ひがえりで いけるくらいの かんじで かんがえていました。
よみが あまかったです。
しかたがないので はこねくらいで かわりの おきょう さがすことにします。

倫敦スコーンの謎〈小市民〉シリーズ

わたしたちだって、おにぎりの本場はどこかって訊かれたら困るでしょう?

「話に水を差すようだったら、ごめん。ごく単純な疑問なんだけど、そもそもスコーンってロンドンのお菓子なの?」
 すると、それまでキッチンを見つめていた小佐内さんが目だけをぼくに向け、声を殺して言った。
「小鳩くん。いきなり怖いこと訊かないで。わたしはお菓子の研究家じゃないの」
「怖いことだと思わなかった。ごめん」
「スコーンは、スコットランドで生まれたみたい」
 あれ。研究家じゃないからわからないって話じゃなかったのか。
「じゃあ、スコットランドの名物なんだね」
「とも言い切れなさそう。スコーンにジャムとクロテッドクリームを添えて紅茶のお供にするクリームティーは、イングランドの西の方で誕生したんだって」
 ふむ。
「じゃあ、現代風のスコーンは西の方の名物なのか」
「でも、クリームティーを含む、午後に軽食を食べるって習慣は、そもそもイングランド中部の貴族が始めたもの」
「……」
「ところがお茶を飲む習慣それ自体は、ポルトガルから伝えられて王宮から広まっていった。つまりロンドン」
 ぼくが困惑しているのが楽しいのか、小佐内さんはちょっと悪戯っぽく小首を傾げる。
「スコーンとお茶の組み合わせは、イギリス中のあっちこっちで生まれたすてきなものを柔軟に取り入れた、オールブリテンって感じの習慣じゃないかなってこと。

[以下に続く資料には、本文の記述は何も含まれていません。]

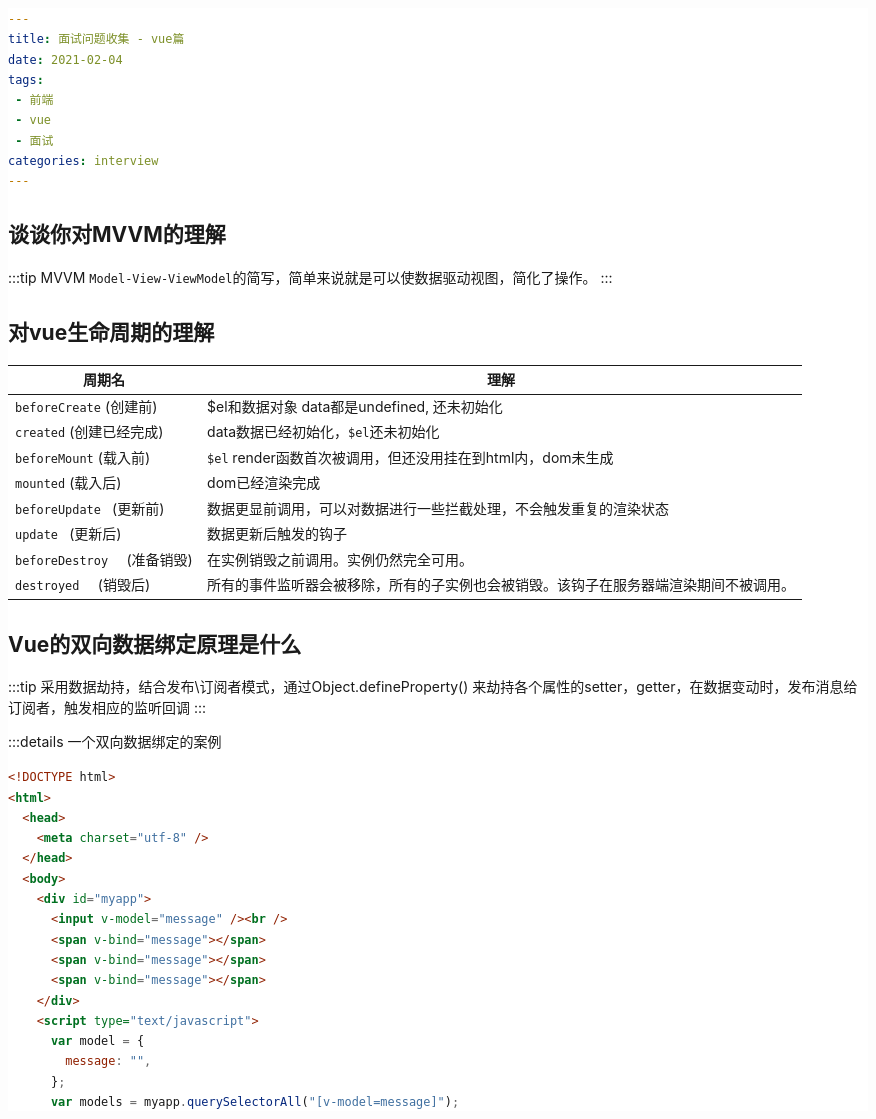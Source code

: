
 ```yaml
---
title: 面试问题收集 - vue篇
date: 2021-02-04
tags:
 - 前端
 - vue
 - 面试
categories: interview
---
```




## 谈谈你对MVVM的理解

:::tip
MVVM `Model-View-ViewModel`的简写，简单来说就是可以使数据驱动视图，简化了操作。
:::

## 对vue生命周期的理解


|  周期名 | 理解  |
| ------------ | ------------ |
| `beforeCreate` (创建前) | $el和数据对象 data都是undefined, 还未初始化  |
| `created`  (创建已经完成) | data数据已经初始化，`$el`还未初始化  |
| `beforeMount`   (载入前) | `$el` render函数首次被调用，但还没用挂在到html内，dom未生成 |
| `mounted`    (载入后) | dom已经渲染完成|
| `beforeUpdate `    (更新前) | 数据更显前调用，可以对数据进行一些拦截处理，不会触发重复的渲染状态 |
| `update `    (更新后) | 数据更新后触发的钩子 |
| `beforeDestroy  `    (准备销毁) | 在实例销毁之前调用。实例仍然完全可用。 |
| `destroyed  `    (销毁后) | 所有的事件监听器会被移除，所有的子实例也会被销毁。该钩子在服务器端渲染期间不被调用。 |

## Vue的双向数据绑定原理是什么

:::tip
采用数据劫持，结合发布\订阅者模式，通过Object.defineProperty() 来劫持各个属性的setter，getter，在数据变动时，发布消息给订阅者，触发相应的监听回调
:::

:::details 一个双向数据绑定的案例

```html
<!DOCTYPE html>
<html>
  <head>
    <meta charset="utf-8" />
  </head>
  <body>
    <div id="myapp">
      <input v-model="message" /><br />
      <span v-bind="message"></span>
      <span v-bind="message"></span>
      <span v-bind="message"></span>
    </div>
    <script type="text/javascript">
      var model = {
        message: "",
      };
      var models = myapp.querySelectorAll("[v-model=message]");
```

わたしには、どこが本場とも言いにくい。例として適切かわからないけれど、わたしたちだって、おにぎりの本場はどこかって訊かれたら困るでしょう?」

米澤穂信.倫敦スコーンの謎〈小市民〉シリーズ(創元推理文庫)

ねこです。

おにぎりの ほんばは ねこには わかりません。
そして せかいはつの おにぎりは うめだったのか しゃけだったのか。
はたまた いちぶの しりょうでは さいきょうの おにぎりとも しょうされる
ツナマヨだったのか。
きになりまくりです。

むかし おねいさんが おひるごはんに おにぎりを つくってもっていってたころ
ていばんの ぐが ありました。
しゃけフレーク、しらす、のりのつくだに(からいやつ)、たべるラーゆ。
なかでも たべるラーゆおにぎりは やばいです。
まず、あぶらが しみて もれます。
あぶらを きって ぐだけを いれたつもりでも しみもれてきます。
ラップにじゅうまき ひっす。
そして からうますぎて いっきに たべてしまい、のどに つまります。
しの よかん。
なにもかもが ギルティ。

あまりに つみなので ふういんされた おにぎりなのでは?と
かんちがいしてしまうほどです。
もしかしたら せかいはつの おにぎりは たべるラーゆだった かのうせいも
あるかもしれません。
すうせんねんの ときを こえて ふっかつした でんせつの おにぎり。

これはもう ほうのうすべき おにぎりな きがしてきました。
でも あぶらが しみて よごしてしまう かのうせいが あるので やめておきます。